### Work item
Look below for the line holding "Tale architettura a" and the line holding "Il vantaggio è". Repeat those two and everything between, exactly.
Segment Open
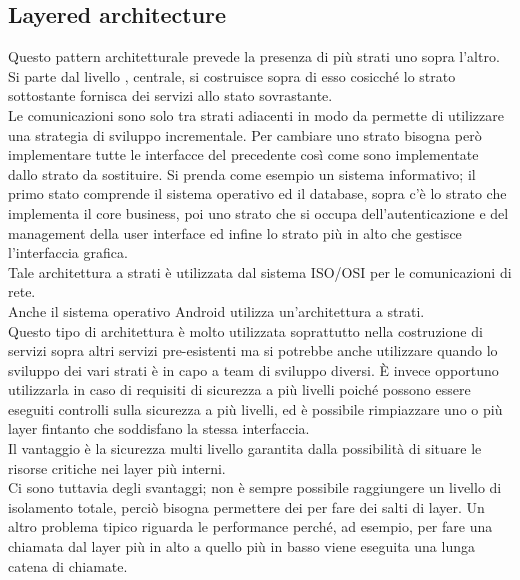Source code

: \subsection{Layered architecture}
Questo pattern architetturale prevede la presenza di più strati uno sopra l'altro.\\
Si parte dal livello , centrale, si costruisce sopra di esso cosicché lo strato sottostante fornisca dei servizi allo stato sovrastante.\\
Le comunicazioni sono solo tra strati adiacenti in modo da permette di utilizzare una strategia di sviluppo incrementale.
Per cambiare uno strato bisogna però implementare tutte le interfacce del precedente così come sono implementate dallo strato da sostituire.
Si prenda come esempio un sistema informativo; il primo stato comprende il sistema operativo ed il database, sopra c'è lo strato che implementa il core business, poi uno strato che si occupa dell'autenticazione e del management della user interface ed infine lo strato più in alto che gestisce l'interfaccia grafica.\\
Tale architettura a strati è utilizzata dal sistema ISO/OSI per le comunicazioni di rete.\\
Anche il sistema operativo Android utilizza un'architettura a strati.\\
Questo tipo di architettura è molto utilizzata soprattutto nella costruzione di servizi sopra altri servizi pre-esistenti ma si potrebbe anche utilizzare quando lo sviluppo dei vari strati è in capo a team di sviluppo diversi.
È invece opportuno utilizzarla in caso di requisiti di sicurezza a più livelli poiché possono essere eseguiti controlli sulla sicurezza a più livelli, ed è possibile rimpiazzare uno o più layer fintanto che soddisfano la stessa interfaccia.\\
Il vantaggio è la sicurezza multi livello garantita dalla possibilità di situare le risorse critiche nei layer più interni.\\
Ci sono tuttavia degli svantaggi; non è sempre possibile raggiungere un livello di isolamento totale, perciò bisogna permettere dei  per fare dei salti di layer.
Un altro problema tipico riguarda le performance perché, ad esempio, per fare una chiamata dal layer più in alto a quello più in basso viene eseguita una lunga catena di chiamate.

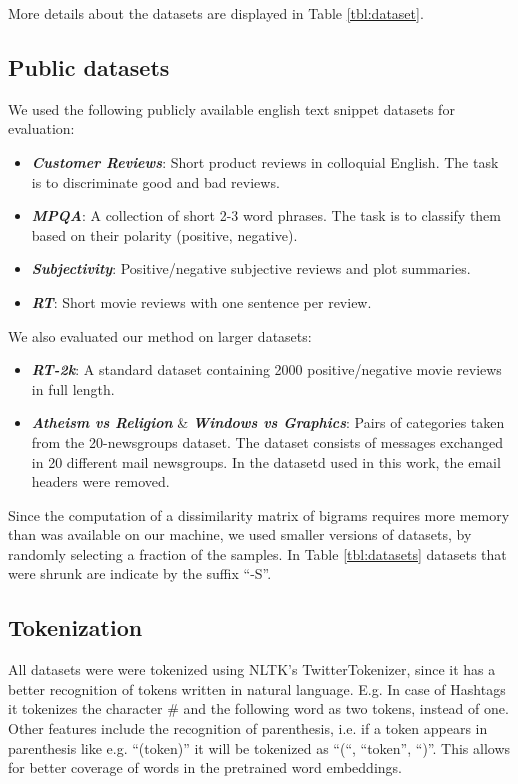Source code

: More details about the datasets are displayed in Table \ref{tbl:dataset}. 

\subsection{Public datasets}

We used the following publicly available english text snippet datasets for
evaluation:

\begin{itemize}
  \item \textbf{\textit{Customer Reviews}}: Short product reviews in colloquial
  English. The task is to discriminate good and bad reviews.
  \item \textbf{\textit{MPQA}}: A collection of short 2-3 word phrases. The task is to
  classify them based on their polarity (positive, negative).
  \item \textbf{\textit{Subjectivity}}:  Positive/negative subjective reviews and plot
  summaries.
  \item \textbf{\textit{RT}}: Short movie reviews with one sentence per review.
\end{itemize}

We also evaluated our method on larger datasets:
\begin{itemize}
  \item \textbf{\textit{RT-2k}}: A standard dataset containing 2000
  positive/negative movie reviews in full length.
  \item \textbf{\textit{Atheism vs Religion}} \&  \textbf{\textit{Windows vs
  Graphics}}:
  Pairs of categories taken from the 20-newsgroups dataset. The dataset consists of
  messages exchanged in 20 different mail newsgroups. In the datasetd used in
  this work, the email headers were removed.
\end{itemize}

Since the computation of a dissimilarity matrix of bigrams requires more memory
than was available on our machine, we used smaller versions of datasets, by
randomly selecting a fraction of the samples. In Table \ref{tbl:datasets} 
datasets that were shrunk are indicate by the suffix ``-S''.
  
\subsection{Tokenization}

All datasets were were tokenized using NLTK's TwitterTokenizer, since it has a
better recognition of tokens written in natural language. E.g. In case of
Hashtags it tokenizes the character \# and the following word as two tokens, instead of one.
Other features include the recognition of parenthesis, i.e. if a token
appears in parenthesis like e.g. ``(token)'' it will be tokenized as ``(``,
``token'', ``)''. This allows for better coverage of words in the pretrained
word embeddings.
Segment Closed
### Response area
Tale architettura a strati è utilizzata dal sistema ISO/OSI per le comunicazioni di rete.\\
Anche il sistema operativo Android utilizza un'architettura a strati.\\
Questo tipo di architettura è molto utilizzata soprattutto nella costruzione di servizi sopra altri servizi pre-esistenti ma si potrebbe anche utilizzare quando lo sviluppo dei vari strati è in capo a team di sviluppo diversi.
È invece opportuno utilizzarla in caso di requisiti di sicurezza a più livelli poiché possono essere eseguiti controlli sulla sicurezza a più livelli, ed è possibile rimpiazzare uno o più layer fintanto che soddisfano la stessa interfaccia.\\
Il vantaggio è la sicurezza multi livello garantita dalla possibilità di situare le risorse critiche nei layer più interni.\\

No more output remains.